In 1863, British metallographers and geologists showed six different metallographic structures of steel under the microscope, and confirmed that the internal microstructure of steel changes when heated and cooled, and that the phase in steel at high temperature changes to a harder phase during sharp cooling. The isomeric theory of iron established by osmond, a Frenchman, and the iron-carbon phase diagram first developed by Austin, an Englishman, laid the theoretical foundation for the modern heat treatment process. At the same time, the protection of metal during heat treatment is also studied to avoid oxidation and decarbonization of metal during heat treatment.

Between 1850 and 1880, a series of patents were issued for the use of various gases (such as hydrogen, gas, carbon monoxide, etc.) for protective heating.

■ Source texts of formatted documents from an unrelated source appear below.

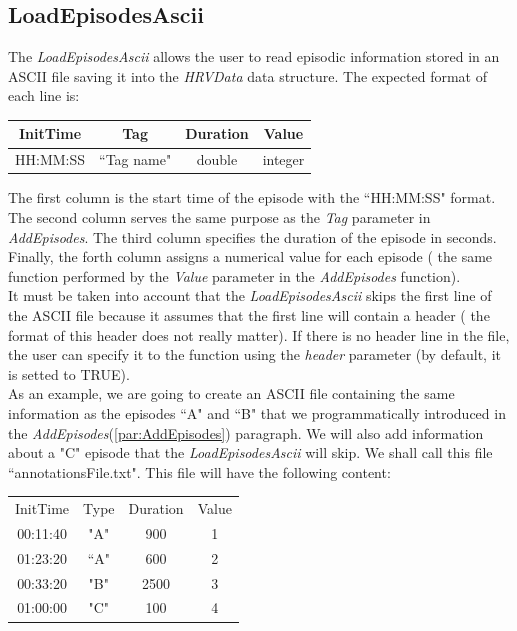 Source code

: \documentclass[12pt,lot, lof]{puthesis}
\begin{document}
\subsection{LoadEpisodesAscii} The \textit{LoadEpisodesAscii} allows the user 
to read episodic information stored in an ASCII file saving it into the 
\textit{HRVData} data structure. The expected format of each line is:\\
\begin{center}
\begin{tabular}{ c c c c }
InitTime &Tag & Duration&  Value\\
\hline
HH:MM:SS  &``Tag name"& double &integer
\end{tabular}
\end{center} 
The first column is the start time of the episode with the ``HH:MM:SS" format. 
The second column serves the same purpose as the \textit{Tag} parameter in 
\textit{AddEpisodes}. The third column specifies the duration of the episode in 
seconds. Finally, the forth column assigns a  numerical value for each episode 
( the same function performed by the \textit{Value} parameter in the 
\textit{AddEpisodes} function). \\

It must be taken into account that the \textit{LoadEpisodesAscii} skips the 
first line of the ASCII file because it assumes that the first line will 
contain a header ( the format of this header does not really matter). If there 
is no header line in the file, the user
can specify it to the function using the \textit{header} parameter (by default, 
it is
setted to TRUE).\\

As an example, we are going to create an ASCII file containing the same 
information as the episodes ``A" and ``B" that we programmatically introduced 
in the \textit{AddEpisodes}(\ref{par:AddEpisodes}) paragraph. We will also add 
information about a "C" episode that the \textit{LoadEpisodesAscii} will skip. 
We shall call this file ``annotationsFile.txt". This file will have the 
following content:
\begin{center}
\begin{tabular}{ c c c c }
InitTime&  Type & Duration&  Value\\
00:11:40 & "A"& 900 &1\\
01:23:20 & ``A" &600 &2\\
00:33:20 & "B" &2500 &3\\
01:00:00 & "C"& 100 &4\\
\end{tabular}
\end{center} 
\end{document}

In 1889 ~ 1890, the Englishman lacker obtained the patent of various metal bright heat treatment.

Since the 20th century, the development of metal physics and the application of other new technologies have made the metal heat treatment process more developed. An obvious development is 1901 ~ 1925, the use of rotary furnace in the production of gas carburizing; In the 1930s, the potential difference meter of the flaring point made the carbon potential of the atmosphere in the furnace controllable. Later, the method of further controlling the carbon potential of the atmosphere in the furnace with carbon dioxide infrared meter and oxygen probe was studied. In the 1960s, the heat treatment technology used the role of plasma field, developed the ion nitriding, carburizing process; With the application of laser and electron beam technology, new surface heat treatment and chemical heat treatment methods have been obtained.